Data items

● ● ●

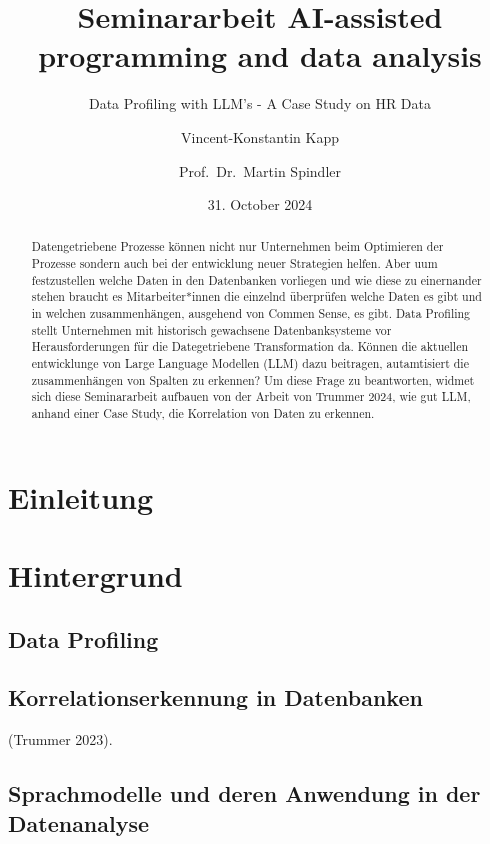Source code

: \documentclass[
  11pt,
]{article}
\title{Seminararbeit AI-assisted programming and data analysis}
\subtitle{Data Profiling with LLM's - A Case Study on HR Data}
\author{Vincent-Konstantin Kapp \and Prof.~Dr.~Martin Spindler}
\date{31. October 2024}
\begin{document}
\maketitle
\begin{abstract}
Datengetriebene Prozesse können nicht nur Unternehmen beim Optimieren
der Prozesse sondern auch bei der entwicklung neuer Strategien helfen.
Aber uum festzustellen welche Daten in den Datenbanken vorliegen und wie
diese zu einernander stehen braucht es Mitarbeiter*innen die einzelnd
überprüfen welche Daten es gibt und in welchen zusammenhängen, ausgehend
von Commen Sense, es gibt. Data Profiling stellt Unternehmen mit
historisch gewachsene Datenbanksysteme vor Herausforderungen für die
Dategetriebene Transformation da. Können die aktuellen entwicklunge von
Large Language Modellen (LLM) dazu beitragen, autamtisiert die
zusammenhängen von Spalten zu erkennen? Um diese Frage zu beantworten,
widmet sich diese Seminararbeit aufbauen von der Arbeit von Trummer
2024, wie gut LLM, anhand einer Case Study, die Korrelation von Daten zu
erkennen.
\end{abstract}

\section{Einleitung}\label{einleitung}

\section{Hintergrund}\label{hintergrund}

\subsection{Data Profiling}\label{data-profiling}

\subsection{Korrelationserkennung in
Datenbanken}\label{korrelationserkennung-in-datenbanken}

(Trummer 2023).

\subsection{Sprachmodelle und deren Anwendung in der
Datenanalyse}\label{sprachmodelle-und-deren-anwendung-in-der-datenanalyse}
\end{document}
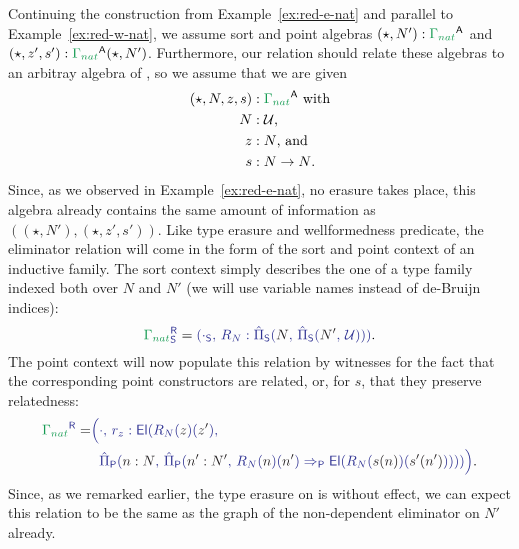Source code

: \begin{example}
Continuing the construction from Example~\ref{ex:red-e-nat} and parallel to 
Example~\ref{ex:red-w-nat}, we assume sort and point algebras
$(\star,N') : \grm{\Gamma_{nat}}^\CC $ and $(\star,z',s') : \grm{\Gamma_{nat}}^\CC(\star, N')$.
Furthermore, our relation should relate these algebras to an arbitray algebra
of , so we assume that we are given
\begin{align*}
(\star, N, z, s) &: \grm{\Gamma_{nat}}^\CC \text{ with} \\ %
N &: \UU \text{,}\\
z &: N \text{, and} \\
s &: N \to N \text{.}
\end{align*}
Since, as we observed in Example~\ref{ex:red-e-nat}, no erasure takes place, this
algebra already contains the same amount of information as $((\star, N'), (\star, z', s'))$.
Like type erasure and wellformedness predicate, the eliminator relation will come
in the form of the sort and point context of an inductive family.
The sort context simply describes the one of a type family indexed both over $N$
and $N'$ (we will use variable names instead of de-Bruijn indices):
\begin{equation*}
\tqm{\grm{\Gamma_{nat}}^\RR_\Sc}
  = \tqm{(\cdot_\Sc ,\, R_N : \ExtPiS{N}{\ExtPiS{N'}{\UU}})} \text{.}
\end{equation*}
The point context will now populate this relation by witnesses for the fact
that the corresponding point constructors are related, or, for $s$, that they
preserve relatedness:
\begin{align*}
\tqm{\grm{\Gamma_{nat}}^\RR}
  =& \tqm{\Bigl(\cdot ,\, r_z : \El(R_N(\blm{z})(\blm{z'}) ,\, } \\
   & \tqm{ \phantom{\Bigl(}
    \ExtPiP{n : N}{\ExtPiP{n' : N'}{R_N(\blm{n})(\blm{n'}) \Rightarrow_\Pc
      \El(R_N(\blm{s(n)})(\blm{s'(n')}))}} \Bigr)} \text{.}
\end{align*}
Since, as we remarked earlier, the type erasure on  is without
effect, we can expect this relation to be the same as the graph of the
non-dependent eliminator on $N'$ already.
\end{example}

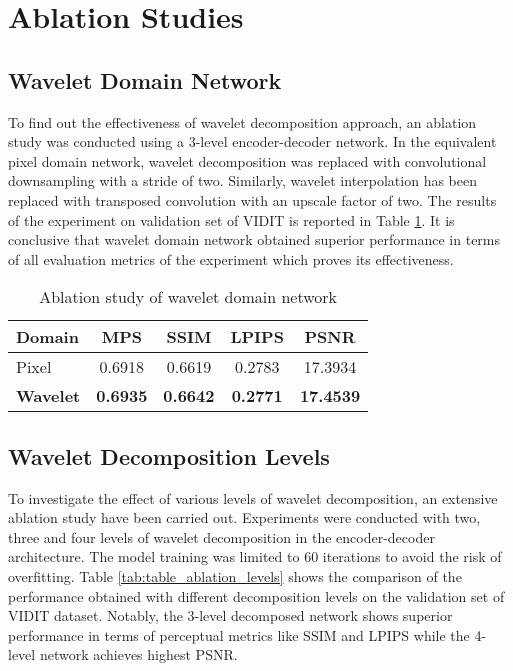 \documentclass[runningheads]{llncs}
\begin{document}
\section{Ablation Studies}
\label{section:ablation_studies}

\subsection{Wavelet Domain Network}
\label{subsection:wavelet_ablation}
To find out the effectiveness of wavelet decomposition approach, an ablation study was conducted using a 3-level encoder-decoder network. In the equivalent pixel domain network, wavelet decomposition was replaced with convolutional downsampling with a stride of two. Similarly, wavelet interpolation has been replaced with transposed convolution with an upscale factor of two. The results of the experiment on validation set of VIDIT is reported in Table \ref{tab:table_ablation_pixel}. It is conclusive that wavelet domain network obtained superior performance in terms of all evaluation metrics of the experiment which proves its effectiveness.

\begin{table}[h!]
\centering
\caption{Ablation study of wavelet domain network}
\begin{tabular}{l||c|c|c|c|}
Domain &\textbf{MPS}&SSIM&LPIPS&PSNR \\
\hline\hline
Pixel & 0.6918 & 0.6619 & 0.2783 & 17.3934 \\
\textbf{Wavelet} & \textbf{0.6935} & \textbf{0.6642} & \textbf{0.2771} & \textbf{17.4539}\\
\end{tabular}
\label{tab:table_ablation_pixel}
\end{table}

\subsection{Wavelet Decomposition Levels}
\label{subsection:decomposition_levels_ablation}
To investigate the effect of various levels of wavelet decomposition, an extensive ablation study have been carried out. Experiments were conducted with two, three and four levels of wavelet decomposition in the encoder-decoder architecture. The model training was limited to 60 iterations to avoid the risk of overfitting. Table \ref{tab:table_ablation_levels} shows the comparison of the performance obtained with different decomposition levels on the validation set of VIDIT dataset. Notably, the 3-level decomposed network shows superior performance in terms of perceptual metrics like SSIM and LPIPS while the 4-level network achieves highest PSNR.
\end{document}
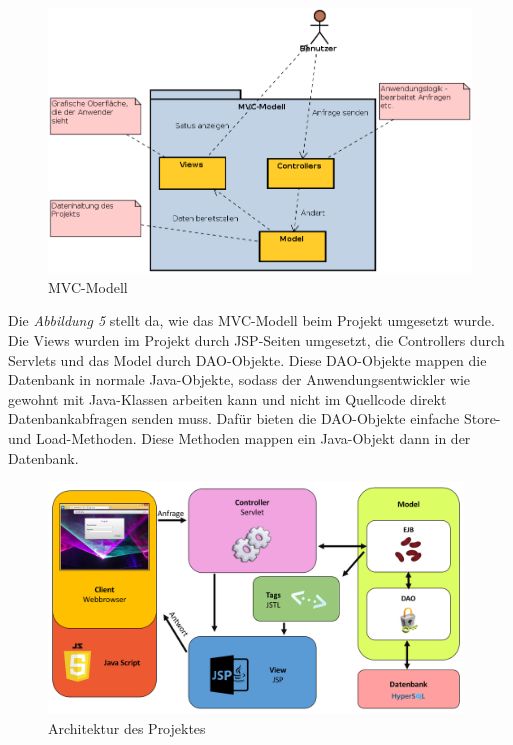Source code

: \documentclass[12pt, a4paper]{article}
\begin{document}
\begin{figure}[H]
	\begin{center}
		\includegraphics[width=124mm]{Bilder/MVC-Modell.png}
	\end{center}
	\caption{MVC-Modell}
\end{figure}

Die \textit{Abbildung 5} stellt da, wie das MVC-Modell beim Projekt umgesetzt wurde. Die \glqq Views\grqq{} wurden im Projekt durch JSP-Seiten umgesetzt, die \glqq Controllers\grqq{} durch Servlets und das \glqq Model\grqq{} durch DAO-Objekte. Diese DAO-Objekte mappen die Datenbank in normale Java-Objekte, sodass der Anwendungsentwickler wie gewohnt mit Java-Klassen arbeiten kann und nicht im Quellcode direkt Datenbankabfragen senden muss. Dafür bieten die DAO-Objekte einfache \glqq Store\grqq{}- und \glqq Load\grqq{}-Methoden. Diese Methoden mappen ein Java-Objekt dann in der Datenbank. 
\begin{figure}[H]
	\begin{center}
		\includegraphics[width=110mm]{Bilder/archDiagramm.png}
	\end{center}
	\caption{Architektur des Projektes}
\end{figure}
\end{document}
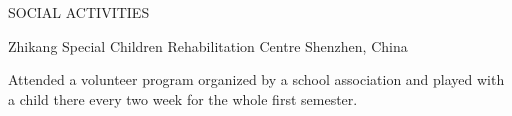 \begin{rubric}{SOCIAL ACTIVITIES}

\entry*[2017-2018]
	Zhikang Special Children Rehabilitation Centre \hfill Shenzhen, China \par
	Attended a volunteer program organized by a school association and played with a child there every two week for the whole first semester.
\end{rubric}
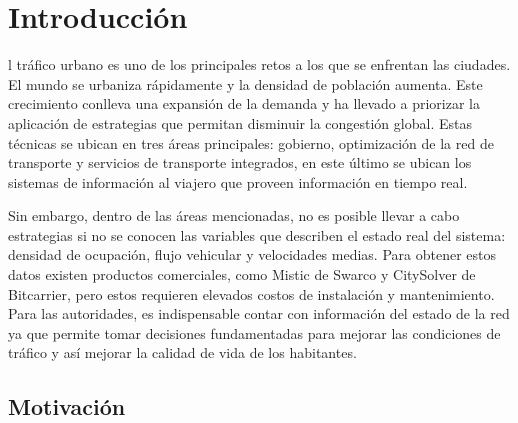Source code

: \let\textcircled=\pgftextcircled
\chapter {Introducción}
\label{chap:intro}

l tráfico urbano es uno de los principales retos a los que se enfrentan las ciudades. El mundo se urbaniza rápidamente y la densidad de población aumenta. Este crecimiento conlleva una expansión de la demanda y ha llevado a priorizar la aplicación de estrategias que permitan disminuir la congestión global. Estas técnicas se ubican en tres áreas principales: gobierno, optimización de la red de transporte y servicios de transporte integrados, en este último se ubican los sistemas de información al viajero que proveen información en tiempo real. 

Sin embargo, dentro de las áreas mencionadas, no es posible llevar a cabo estrategias si no se conocen las variables que describen el estado real del sistema: densidad de ocupación, flujo vehicular y velocidades medias. Para obtener estos datos existen productos comerciales, como Mistic de Swarco y CitySolver de Bitcarrier, pero estos requieren elevados costos de instalación y mantenimiento. Para las autoridades, es indispensable contar con información del estado de la red ya que permite tomar decisiones fundamentadas para mejorar las condiciones de tráfico y así mejorar la calidad de vida de los habitantes.

\section{Motivación}
\label{sec:motivacion}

● ● ●

*TASK DETAILS*. Keep only those lines of the records that hold "will", and return them.

*COMPLETED TASK*.
Like type erasure and wellformedness predicate, the eliminator relation will come
and $N'$ (we will use variable names instead of de-Bruijn indices):
The point context will now populate this relation by witnesses for the fact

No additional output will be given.